[PROMPT]
Where does the string "freeTarget" appear in the material? Copy each line that holds it.

[SUPPLIED MATERIAL]
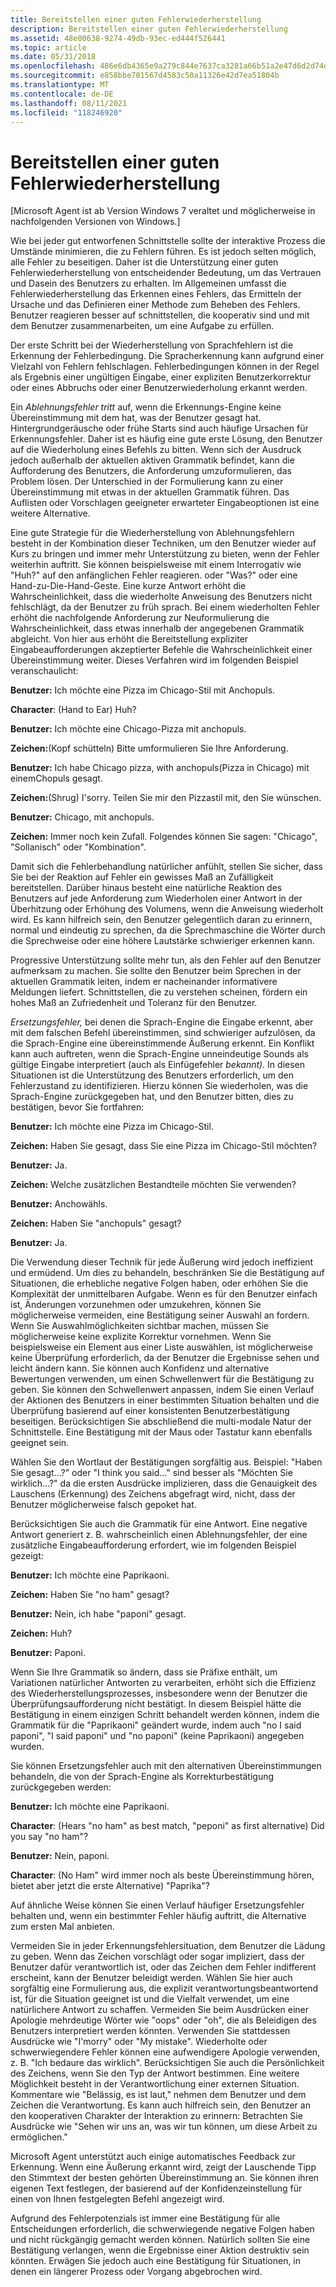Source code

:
 ```yaml
---
title: Bereitstellen einer guten Fehlerwiederherstellung
description: Bereitstellen einer guten Fehlerwiederherstellung
ms.assetid: 48e00638-9274-49db-93ec-ed444f526441
ms.topic: article
ms.date: 05/31/2018
ms.openlocfilehash: 486e6db4365e9a279c844e7637ca3281a66b51a2e47d6d2d74d374ab4c55f146
ms.sourcegitcommit: e858bbe701567d4583c50a11326e42d7ea51804b
ms.translationtype: MT
ms.contentlocale: de-DE
ms.lasthandoff: 08/11/2021
ms.locfileid: "118246920"
---
```

# <a name="provide-good-error-recovery"></a>Bereitstellen einer guten Fehlerwiederherstellung

\[Microsoft Agent ist ab Version Windows 7 veraltet und möglicherweise in nachfolgenden Versionen von Windows.\]

Wie bei jeder gut entworfenen Schnittstelle sollte der interaktive Prozess die Umstände minimieren, die zu Fehlern führen. Es ist jedoch selten möglich, alle Fehler zu beseitigen. Daher ist die Unterstützung einer guten Fehlerwiederherstellung von entscheidender Bedeutung, um das Vertrauen und Dasein des Benutzers zu erhalten. Im Allgemeinen umfasst die Fehlerwiederherstellung das Erkennen eines Fehlers, das Ermitteln der Ursache und das Definieren einer Methode zum Beheben des Fehlers. Benutzer reagieren besser auf schnittstellen, die kooperativ sind und mit dem Benutzer zusammenarbeiten, um eine Aufgabe zu erfüllen.

Der erste Schritt bei der Wiederherstellung von Sprachfehlern ist die Erkennung der Fehlerbedingung. Die Spracherkennung kann aufgrund einer Vielzahl von Fehlern fehlschlagen. Fehlerbedingungen können in der Regel als Ergebnis einer ungültigen Eingabe, einer expliziten Benutzerkorrektur oder eines Abbruchs oder einer Benutzerwiederholung erkannt werden.

Ein *Ablehnungsfehler tritt* auf, wenn die Erkennungs-Engine keine Übereinstimmung mit dem hat, was der Benutzer gesagt hat. Hintergrundgeräusche oder frühe Starts sind auch häufige Ursachen für Erkennungsfehler. Daher ist es häufig eine gute erste Lösung, den Benutzer auf die Wiederholung eines Befehls zu bitten. Wenn sich der Ausdruck jedoch außerhalb der aktuellen aktiven Grammatik befindet, kann die Aufforderung des Benutzers, die Anforderung umzuformulieren, das Problem lösen. Der Unterschied in der Formulierung kann zu einer Übereinstimmung mit etwas in der aktuellen Grammatik führen. Das Auflisten oder Vorschlagen geeigneter erwarteter Eingabeoptionen ist eine weitere Alternative.

Eine gute Strategie für die Wiederherstellung von Ablehnungsfehlern besteht in der Kombination dieser Techniken, um den Benutzer wieder auf Kurs zu bringen und immer mehr Unterstützung zu bieten, wenn der Fehler weiterhin auftritt. Sie können beispielsweise mit einem Interrogativ wie "Huh?" auf den anfänglichen Fehler reagieren. oder "Was?" oder eine Hand-zu-Die-Hand-Geste. Eine kurze Antwort erhöht die Wahrscheinlichkeit, dass die wiederholte Anweisung des Benutzers nicht fehlschlägt, da der Benutzer zu früh sprach. Bei einem wiederholten Fehler erhöht die nachfolgende Anforderung zur Neuformulierung die Wahrscheinlichkeit, dass etwas innerhalb der angegebenen Grammatik abgleicht. Von hier aus erhöht die Bereitstellung expliziter Eingabeaufforderungen akzeptierter Befehle die Wahrscheinlichkeit einer Übereinstimmung weiter. Dieses Verfahren wird im folgenden Beispiel veranschaulicht:

**Benutzer:** Ich möchte eine Pizza im Chicago-Stil mit Anchopuls.

**Character**: (Hand to Ear) Huh?

**Benutzer:** Ich möchte eine Chicago-Pizza mit anchopuls.

**Zeichen:**(Kopf schütteln) Bitte umformulieren Sie Ihre Anforderung.

**Benutzer:** Ich habe Chicago pizza, with anchopuls(Pizza in Chicago) mit einemChopuls gesagt.

**Zeichen:**(Shrug) I'sorry. Teilen Sie mir den Pizzastil mit, den Sie wünschen.

**Benutzer:** Chicago, mit anchopuls.

**Zeichen:** Immer noch kein Zufall. Folgendes können Sie sagen: "Chicago", "Sollanisch" oder "Kombination".

Damit sich die Fehlerbehandlung natürlicher anfühlt, stellen Sie sicher, dass Sie bei der Reaktion auf Fehler ein gewisses Maß an Zufälligkeit bereitstellen. Darüber hinaus besteht eine natürliche Reaktion des Benutzers auf jede Anforderung zum Wiederholen einer Antwort in der Überhitzung oder Erhöhung des Volumens, wenn die Anweisung wiederholt wird. Es kann hilfreich sein, den Benutzer gelegentlich daran zu erinnern, normal und eindeutig zu sprechen, da die Sprechmaschine die Wörter durch die Sprechweise oder eine höhere Lautstärke schwieriger erkennen kann.

Progressive Unterstützung sollte mehr tun, als den Fehler auf den Benutzer aufmerksam zu machen. Sie sollte den Benutzer beim Sprechen in der aktuellen Grammatik leiten, indem er nacheinander informativere Meldungen liefert. Schnittstellen, die zu verstehen scheinen, fördern ein hohes Maß an Zufriedenheit und Toleranz für den Benutzer.

*Ersetzungsfehler,* bei denen die Sprach-Engine die Eingabe erkennt, aber mit dem falschen Befehl übereinstimmen, sind schwieriger aufzulösen, da die Sprach-Engine eine übereinstimmende Äußerung erkennt. Ein Konflikt kann auch auftreten, wenn die Sprach-Engine unneindeutige Sounds als gültige Eingabe interpretiert (auch als Einfügefehler *bekannt).* In diesen Situationen ist die Unterstützung des Benutzers erforderlich, um den Fehlerzustand zu identifizieren. Hierzu können Sie wiederholen, was die Sprach-Engine zurückgegeben hat, und den Benutzer bitten, dies zu bestätigen, bevor Sie fortfahren:

**Benutzer:** Ich möchte eine Pizza im Chicago-Stil.

**Zeichen:** Haben Sie gesagt, dass Sie eine Pizza im Chicago-Stil möchten?

**Benutzer:** Ja.

**Zeichen:** Welche zusätzlichen Bestandteile möchten Sie verwenden?

**Benutzer:** Anchowähls.

**Zeichen:** Haben Sie "anchopuls" gesagt?

**Benutzer:** Ja.

Die Verwendung dieser Technik für jede Äußerung wird jedoch ineffizient und ermüdend. Um dies zu behandeln, beschränken Sie die Bestätigung auf Situationen, die erhebliche negative Folgen haben, oder erhöhen Sie die Komplexität der unmittelbaren Aufgabe. Wenn es für den Benutzer einfach ist, Änderungen vorzunehmen oder umzukehren, können Sie möglicherweise vermeiden, eine Bestätigung seiner Auswahl an fordern. Wenn Sie Auswahlmöglichkeiten sichtbar machen, müssen Sie möglicherweise keine explizite Korrektur vornehmen. Wenn Sie beispielsweise ein Element aus einer Liste auswählen, ist möglicherweise keine Überprüfung erforderlich, da der Benutzer die Ergebnisse sehen und leicht ändern kann. Sie können auch Konfidenz und alternative Bewertungen verwenden, um einen Schwellenwert für die Bestätigung zu geben. Sie können den Schwellenwert anpassen, indem Sie einen Verlauf der Aktionen des Benutzers in einer bestimmten Situation behalten und die Überprüfung basierend auf einer konsistenten Benutzerbestätigung beseitigen. Berücksichtigen Sie abschließend die multi-modale Natur der Schnittstelle. Eine Bestätigung mit der Maus oder Tastatur kann ebenfalls geeignet sein.

Wählen Sie den Wortlaut der Bestätigungen sorgfältig aus. Beispiel: "Haben Sie gesagt...?" oder "I think you said..." sind besser als "Möchten Sie wirklich...?" da die ersten Ausdrücke implizieren, dass die Genauigkeit des Lauschens (Erkennung) des Zeichens abgefragt wird, nicht, dass der Benutzer möglicherweise falsch gepoket hat.

Berücksichtigen Sie auch die Grammatik für eine Antwort. Eine negative Antwort generiert z. B. wahrscheinlich einen Ablehnungsfehler, der eine zusätzliche Eingabeaufforderung erfordert, wie im folgenden Beispiel gezeigt:

**Benutzer:** Ich möchte eine Paprikaoni.

**Zeichen:** Haben Sie "no ham" gesagt?

**Benutzer:** Nein, ich habe "paponi" gesagt.

**Zeichen:** Huh?

**Benutzer:** Paponi.

Wenn Sie Ihre Grammatik so ändern, dass sie Präfixe enthält, um Variationen natürlicher Antworten zu verarbeiten, erhöht sich die Effizienz des Wiederherstellungsprozesses, insbesondere wenn der Benutzer die Überprüfungsaufforderung nicht bestätigt. In diesem Beispiel hätte die Bestätigung in einem einzigen Schritt behandelt werden können, indem die Grammatik für die "Paprikaoni" geändert wurde, indem auch "no I said paponi", "I said paponi" und "no paponi" (keine Paprikaoni) angegeben wurden.

Sie können Ersetzungsfehler auch mit den alternativen Übereinstimmungen behandeln, die von der Sprach-Engine als Korrekturbestätigung zurückgegeben werden:

**Benutzer:** Ich möchte eine Paprikaoni.

**Character**: (Hears "no ham" as best match, "peponi" as first alternative) Did you say "no ham"?

**Benutzer:** Nein, paponi.

**Character**: (No Ham" wird immer noch als beste Übereinstimmung hören, bietet aber jetzt die erste Alternative) "Paprika"?

Auf ähnliche Weise können Sie einen Verlauf häufiger Ersetzungsfehler behalten und, wenn ein bestimmter Fehler häufig auftritt, die Alternative zum ersten Mal anbieten.

Vermeiden Sie in jeder Erkennungsfehlersituation, dem Benutzer die Lädung zu geben. Wenn das Zeichen vorschlägt oder sogar impliziert, dass der Benutzer dafür verantwortlich ist, oder das Zeichen dem Fehler indifferent erscheint, kann der Benutzer beleidigt werden. Wählen Sie hier auch sorgfältig eine Formulierung aus, die explizit verantwortungsbeantwortend ist, für die Situation geeignet ist und die Vielfalt verwendet, um eine natürlichere Antwort zu schaffen. Vermeiden Sie beim Ausdrücken einer Apologie mehrdeutige Wörter wie "oops" oder "oh", die als Beleidigen des Benutzers interpretiert werden könnten. Verwenden Sie stattdessen Ausdrücke wie "I'morry" oder "My mistake". Wiederholte oder schwerwiegendere Fehler können eine aufwendigere Apologie verwenden, z. B. "Ich bedaure das wirklich". Berücksichtigen Sie auch die Persönlichkeit des Zeichens, wenn Sie den Typ der Antwort bestimmen. Eine weitere Möglichkeit besteht in der Verantwortlichung einer externen Situation. Kommentare wie "Belässig, es ist laut," nehmen dem Benutzer und dem Zeichen die Verantwortung. Es kann auch hilfreich sein, den Benutzer an den kooperativen Charakter der Interaktion zu erinnern: Betrachten Sie Ausdrücke wie "Sehen wir uns an, was wir tun können, um diese Arbeit zu ermöglichen."

Microsoft Agent unterstützt auch einige automatisches Feedback zur Erkennung. Wenn eine Äußerung erkannt wird, zeigt der Lauschende Tipp den Stimmtext der besten gehörten Übereinstimmung an. Sie können ihren eigenen Text festlegen, der basierend auf der Konfidenzeinstellung für einen von Ihnen festgelegten Befehl angezeigt wird.

Aufgrund des Fehlerpotenzials ist immer eine Bestätigung für alle Entscheidungen erforderlich, die schwerwiegende negative Folgen haben und nicht rückgängig gemacht werden können. Natürlich sollten Sie eine Bestätigung verlangen, wenn die Ergebnisse einer Aktion destruktiv sein könnten. Erwägen Sie jedoch auch eine Bestätigung für Situationen, in denen ein längerer Prozess oder Vorgang abgebrochen wird.

 

 




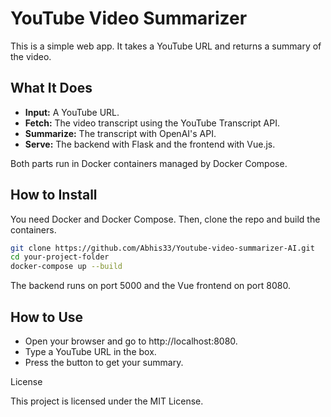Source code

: # YouTube Video Summarizer

This is a simple web app. It takes a YouTube URL and returns a summary of the video.

## What It Does

- **Input:** A YouTube URL.
- **Fetch:** The video transcript using the YouTube Transcript API.
- **Summarize:** The transcript with OpenAI's API.
- **Serve:** The backend with Flask and the frontend with Vue.js.

Both parts run in Docker containers managed by Docker Compose.

## How to Install

You need Docker and Docker Compose. Then, clone the repo and build the containers.

```bash
git clone https://github.com/Abhis33/Youtube-video-summarizer-AI.git
cd your-project-folder
docker-compose up --build
```

The backend runs on port 5000 and the Vue frontend on port 8080.

## How to Use

- Open your browser and go to http://localhost:8080.
- Type a YouTube URL in the box.
- Press the button to get your summary.

License

This project is licensed under the MIT License.
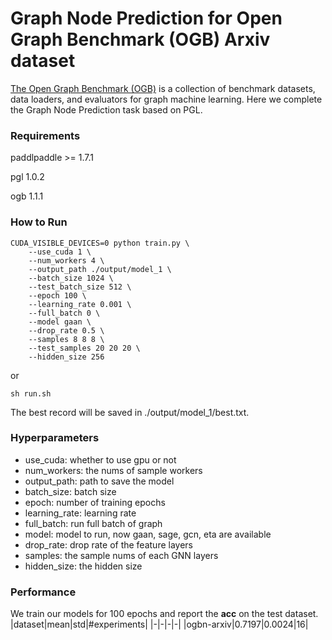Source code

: # Graph Node Prediction for Open Graph Benchmark (OGB) Arxiv dataset

[The Open Graph Benchmark (OGB)](https://ogb.stanford.edu/) is a collection of benchmark datasets, data loaders, and evaluators for graph machine learning. Here we complete the Graph Node Prediction task based on PGL.


### Requirements

paddlpaddle >= 1.7.1

pgl 1.0.2

ogb 1.1.1


### How to Run

```
CUDA_VISIBLE_DEVICES=0 python train.py \
    --use_cuda 1 \
    --num_workers 4 \
    --output_path ./output/model_1 \
    --batch_size 1024 \
    --test_batch_size 512 \
    --epoch 100 \
    --learning_rate 0.001 \
    --full_batch 0 \
    --model gaan \
    --drop_rate 0.5 \
    --samples 8 8 8 \
    --test_samples 20 20 20 \
    --hidden_size 256
```
or

```
sh run.sh
```

The best record will be saved in ./output/model_1/best.txt.


### Hyperparameters
- use_cuda: whether to use gpu or not
- num_workers: the nums of sample workers
- output_path: path to save the model
- batch_size: batch size
- epoch: number of training epochs
- learning_rate: learning rate
- full_batch: run full batch of graph
- model: model to run, now gaan, sage, gcn, eta are available
- drop_rate: drop rate of the feature layers
- samples: the sample nums of each GNN layers
- hidden_size: the hidden size

### Performance
We train our models for 100 epochs and report the **acc** on the test dataset.
|dataset|mean|std|#experiments|
|-|-|-|-|
|ogbn-arxiv|0.7197|0.0024|16|

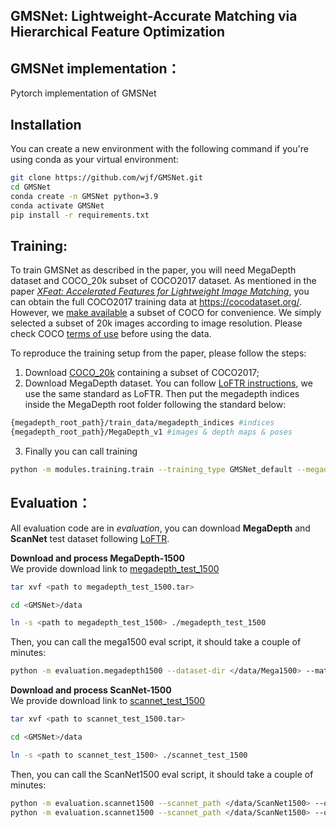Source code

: ## GMSNet: Lightweight-Accurate Matching via Hierarchical Feature Optimization

## GMSNet implementation：
  
  Pytorch implementation of GMSNet


## Installation
You can create a new environment with the following command if you're using conda as your virtual environment:
```bash
git clone https://github.com/wjf/GMSNet.git
cd GMSNet
conda create -n GMSNet python=3.9
conda activate GMSNet
pip install -r requirements.txt
```


## Training:
To train GMSNet as described in the paper, you will need MegaDepth dataset and COCO_20k subset of COCO2017 dataset. As mentioned in the paper *[XFeat: Accelerated Features for Lightweight Image Matching](https://arxiv.org/abs/2404.19174)*, you can obtain the full COCO2017 training data at https://cocodataset.org/.
However, we [make available](https://drive.google.com/file/d/1ijYsPq7dtLQSl-oEsUOGH1fAy21YLc7H/view?usp=drive_link) a subset of COCO for convenience. We simply selected a subset of 20k images according to image resolution. Please check COCO [terms of use](https://cocodataset.org/#termsofuse) before using the data.

To reproduce the training setup from the paper, please follow the steps:
1. Download [COCO_20k](https://drive.google.com/file/d/1ijYsPq7dtLQSl-oEsUOGH1fAy21YLc7H/view?usp=drive_link) containing a subset of COCO2017;
2. Download MegaDepth dataset. You can follow [LoFTR instructions](https://github.com/zju3dv/LoFTR/blob/master/docs/TRAINING.md#download-datasets), we use the same standard as LoFTR. Then put the megadepth indices inside the MegaDepth root folder following the standard below:
```bash
{megadepth_root_path}/train_data/megadepth_indices #indices
{megadepth_root_path}/MegaDepth_v1 #images & depth maps & poses
```
3. Finally you can call training
```bash
python -m modules.training.train --training_type GMSNet_default --megadepth_root_path <path_to>/MegaDepth --synthetic_root_path <path_to>/coco_20k --ckpt_save_path /path/to/ckpts --num_workers 8
```


## Evaluation：
All evaluation code are in *evaluation*, you can download **MegaDepth** and **ScanNet** test dataset following [LoFTR](https://github.com/zju3dv/LoFTR/tree/master).
 
**Download and process MegaDepth-1500**  
We provide download link to [megadepth_test_1500](https://drive.google.com/drive/folders/1nTkK1485FuwqA0DbZrK2Cl0WnXadUZdc)
```bash
tar xvf <path to megadepth_test_1500.tar>

cd <GMSNet>/data

ln -s <path to megadepth_test_1500> ./megadepth_test_1500
```
Then, you can call the mega1500 eval script, it should take a couple of minutes:
```bash
python -m evaluation.megadepth1500 --dataset-dir </data/Mega1500> --matcher GMSNet --ransac-thr 2.5
```


**Download and process ScanNet-1500**  
We provide download link to [scannet_test_1500](https://drive.google.com/drive/folders/1nTkK1485FuwqA0DbZrK2Cl0WnXadUZdc)
```bash
tar xvf <path to scannet_test_1500.tar>

cd <GMSNet>/data

ln -s <path to scannet_test_1500> ./scannet_test_1500
```
Then, you can call the ScanNet1500 eval script, it should take a couple of minutes:
```bash
python -m evaluation.scannet1500 --scannet_path </data/ScanNet1500> --output </data/ScanNet1500/output>
python -m evaluation.scannet1500 --scannet_path </data/ScanNet1500> --output </data/ScanNet1500/output> --show
```


<!--
## Citing GMSNet
If you find the GMSNet code useful, please consider citing
```
@article{,
  title={GMSNet: Lightweight-Accurate Matching via Hierarchical Feature Optimization},
  author={},
  journal={},
  year={2025},
  publisher={IEEE}
}
```
-->

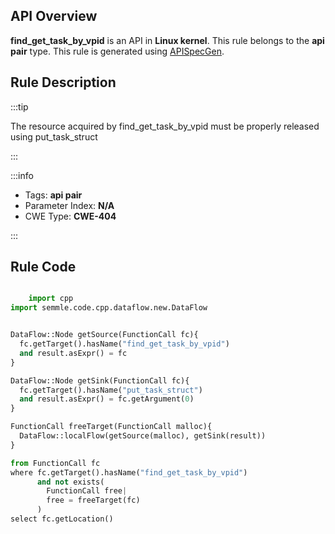 ---
---


## API Overview
**find_get_task_by_vpid** is an API in **Linux kernel**. This rule belongs to the **api pair** type. This rule is generated using [APISpecGen](../../tools/APISpecGen).
## Rule Description

:::tip

The resource acquired by find_get_task_by_vpid must be properly released using put_task_struct

:::

:::info

- Tags: **api pair**
- Parameter Index: **N/A**
- CWE Type: **CWE-404**

:::

## Rule Code
```python

    import cpp
import semmle.code.cpp.dataflow.new.DataFlow


DataFlow::Node getSource(FunctionCall fc){
  fc.getTarget().hasName("find_get_task_by_vpid")
  and result.asExpr() = fc
}

DataFlow::Node getSink(FunctionCall fc){
  fc.getTarget().hasName("put_task_struct")
  and result.asExpr() = fc.getArgument(0)
}

FunctionCall freeTarget(FunctionCall malloc){
  DataFlow::localFlow(getSource(malloc), getSink(result))
}

from FunctionCall fc
where fc.getTarget().hasName("find_get_task_by_vpid")
      and not exists(
        FunctionCall free| 
        free = freeTarget(fc)
      )
select fc.getLocation()

    
```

[WRITTEN ANSWER]
FunctionCall freeTarget(FunctionCall malloc){
        free = freeTarget(fc)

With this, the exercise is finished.